SU-FF-T-382: Special Dosimetric/Measurement Considerations in Commissioning a Novel Integrated MiniMLC Linear Accelerator

Abstract

Purpose: To present an overview of commissioning a novel integrated miniMLC linear accelerator system, including the complete steps in final clinical implementation. Special precautions due to the collimator design are identified. Reference datasets for electrons are included. Method and Materials: Elekta BeamModulator has 40 pairs of 4mm leaves. There are no movable backup diaphragms and the field is defined only by the open leaves. Smaller field sizes and more precise leaf positioning (<1mm) are specified. The film scanning system was verified to within 0.2mm accuracy. Microchambers were used for in‐water scanning. Brass and graphite miniphantoms were constructed for head‐scatter factor measurements of fields from 0.8cm×0.8cm to 16cm×16cm. A complete set of scan and point measurement data was collected for photons and electrons. Beams were modeled in XIO and PrecisePlan and an independent calculation program (RADCALC).

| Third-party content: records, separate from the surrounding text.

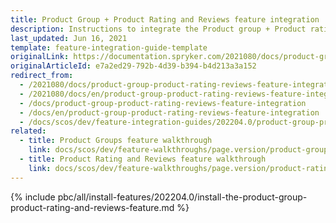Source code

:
 ```yaml
---
title: Product Group + Product Rating and Reviews feature integration
description: Instructions to integrate the Product group + Product rating & reviews feature into a Spryker project.
last_updated: Jun 16, 2021
template: feature-integration-guide-template
originalLink: https://documentation.spryker.com/2021080/docs/product-group-product-rating-reviews-feature-integration
originalArticleId: e7a2ed29-792b-4d39-b394-b4d213a3a152
redirect_from:
  - /2021080/docs/product-group-product-rating-reviews-feature-integration
  - /2021080/docs/en/product-group-product-rating-reviews-feature-integration
  - /docs/product-group-product-rating-reviews-feature-integration
  - /docs/en/product-group-product-rating-reviews-feature-integration
  - /docs/scos/dev/feature-integration-guides/202204.0/product-group-product-rating-and-reviews-feature-integration.html
related:
  - title: Product Groups feature walkthrough
    link: docs/scos/dev/feature-walkthroughs/page.version/product-groups-feature-walkthrough.html
  - title: Product Rating and Reviews feature walkthrough
    link: docs/scos/dev/feature-walkthroughs/page.version/product-rating-reviews-feature-walkthrough.html
---
```


{% include pbc/all/install-features/202204.0/install-the-product-group-product-rating-and-reviews-feature.md %} <!-- To edit, see /_includes/pbc/all/install-features/202204.0/install-the-product-group-product-rating-and-reviews-feature.md -->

Before actual clinical implementation, periodic QA baselines were established, and site specific IMRT plans and QA measurements were performed on phantoms. Results and Conclusion: An extensive and comprehensive program was employed in commissioning. Beam data collection and calibration were internally verified by at least two independent measurements and checked against standard datasets. Treatment planning system modeling followed the guidelines of TG53. When compromises had to be made, the best fits were chosen for situations mimicking IMRT segments (4cm×4cm and 4.8cm×4.8cm). QA measurements of 3D conformal plans and IMRT plans achieved the following agreement statistics: 3mm DTA, 3% difference, produced pass rate of 97.8% average (2.6%STD). Dose point measurements with chambers agreed to plan values within 3.6%. After comparisons between 3D dose, independent monitor unit(MU) and manual calculations; Radcalc and XIO independent MU calculation programs were deemed unusable (the discrepancy reaching 5.4%), due to incorrect modeling of head‐scatter factors for this collimator. Additionally, measured electron cone factors varied up to 13% from standard Elekta linacs.